Very short ballot in Georgia today: one question.
I voted in the Democratic primary against Hillary Clinton. I will vote against her again, should she survive to the general. I take this to be the last, most important duty I can perform in this deeply disappointing election cycle: to vote against her every chance I get, and thus for whomever may be running against her. At least this time her opponent is an honest man, whatever you think of his honest opinions.
We shall see what profit, if any, comes of it all. Today is a ZeroHedge kind of day, in a ZeroHedge season, in a ZeroHedge cycle.
UPDATE: With 0.1% of precincts reporting, the media has already called the state for Clinton. She may well win, but that seems wildly premature.
6 comments:
Under no circumstances will I cast a vote for Trump. I doesn't matter who the Democrats choose as their candidate.
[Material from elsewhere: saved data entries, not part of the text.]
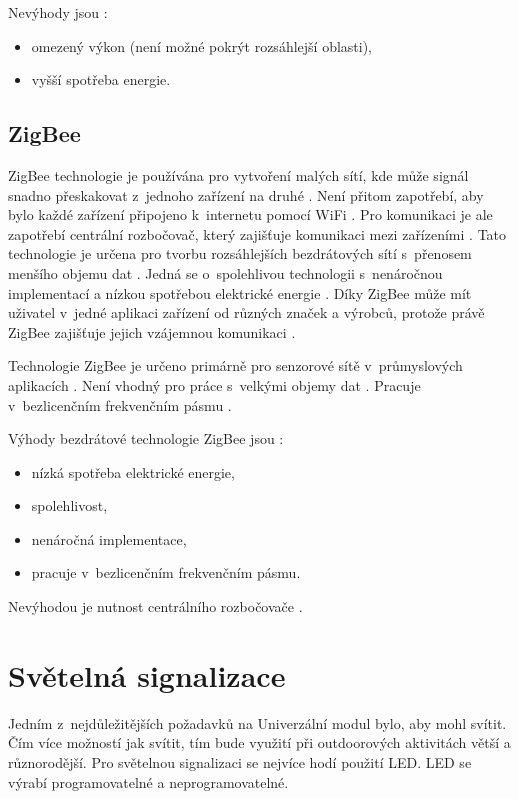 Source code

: Nevýhody jsou \cite{Bezdrat_muni}:
\begin{itemize}
  \item omezený výkon (není možné pokrýt rozsáhlejší oblasti), 
  \item vyšší spotřeba energie.
\end{itemize}

\subsection{ZigBee}
ZigBee technologie je používána pro vytvoření malých sítí, kde může signál snadno přeskakovat z~jednoho zařízení na druhé \cite{ZigBee_smart}.
Není přitom zapotřebí, aby bylo každé zařízení připojeno k~internetu pomocí WiFi \cite{ZigBee_smart}. Pro komunikaci je ale zapotřebí centrální 
rozbočovač, který zajišťuje komunikaci mezi zařízeními \cite{ZigBee_smart}. Tato technologie je určena pro tvorbu rozsáhlejších bezdrátových sítí
s~přenosem menšího objemu dat \cite{ZigBee_smart}. Jedná se o~spolehlivou technologii s~nenáročnou implementací a nízkou spotřebou elektrické energie 
\cite{ZigBee_smart}. Díky ZigBee může mít uživatel v~jedné aplikaci zařízení 
od různých značek a výrobců, protože právě ZigBee zajišťuje jejich vzájemnou komunikaci \cite{ZigBee_smart}.

Technologie ZigBee je určeno primárně pro senzorové sítě v~průmyslových aplikacích \cite{Bezdrat_muni}. Není vhodný pro práce s~velkými objemy dat \cite{Bezdrat_muni}.
Pracuje v~bezlicenčním frekvenčním pásmu \cite{Bezdrat_muni}.

Výhody bezdrátové technologie ZigBee jsou \cite{ZigBee_smart}:
\begin{itemize}
  \item nízká spotřeba elektrické energie,
  \item spolehlivost, 
  \item nenáročná implementace,
  \item pracuje v~bezlicenčním frekvenčním pásmu. 
\end{itemize}

Nevýhodou je nutnost centrálního rozbočovače \cite{ZigBee_smart}.

\section{Světelná signalizace}
Jedním z~nejdůležitějších požadavků na Univerzální modul bylo, aby mohl svítit. Čím více možností jak svítit, tím bude využití při 
outdoorových aktivitách větší a různorodější. Pro světelnou signalizaci se nejvíce hodí použití LED. LED se výrabí programovatelné a neprogramovatelné.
We'll cross that bridge when we come to it. I feel the same way about Clinton, though -- I take ensuring she is not the next President to be the primary objective of 2016.
I agree- her character is without question.
For all of his faults, and there are many, I suspect that Trump would be more inclined to work (deal with?) a Republican Congress than Hillary, who, after all, has Obama's imperial "pen and phone" model to follow. And Hillary has no more integrity, honor or self-denial than a lump of coal. That the country is leaning toward electing a demonstrated and evidenced serial liar, federal criminal, and SecState/Clinton Foundation bribee extraordinaire, is confounding to me.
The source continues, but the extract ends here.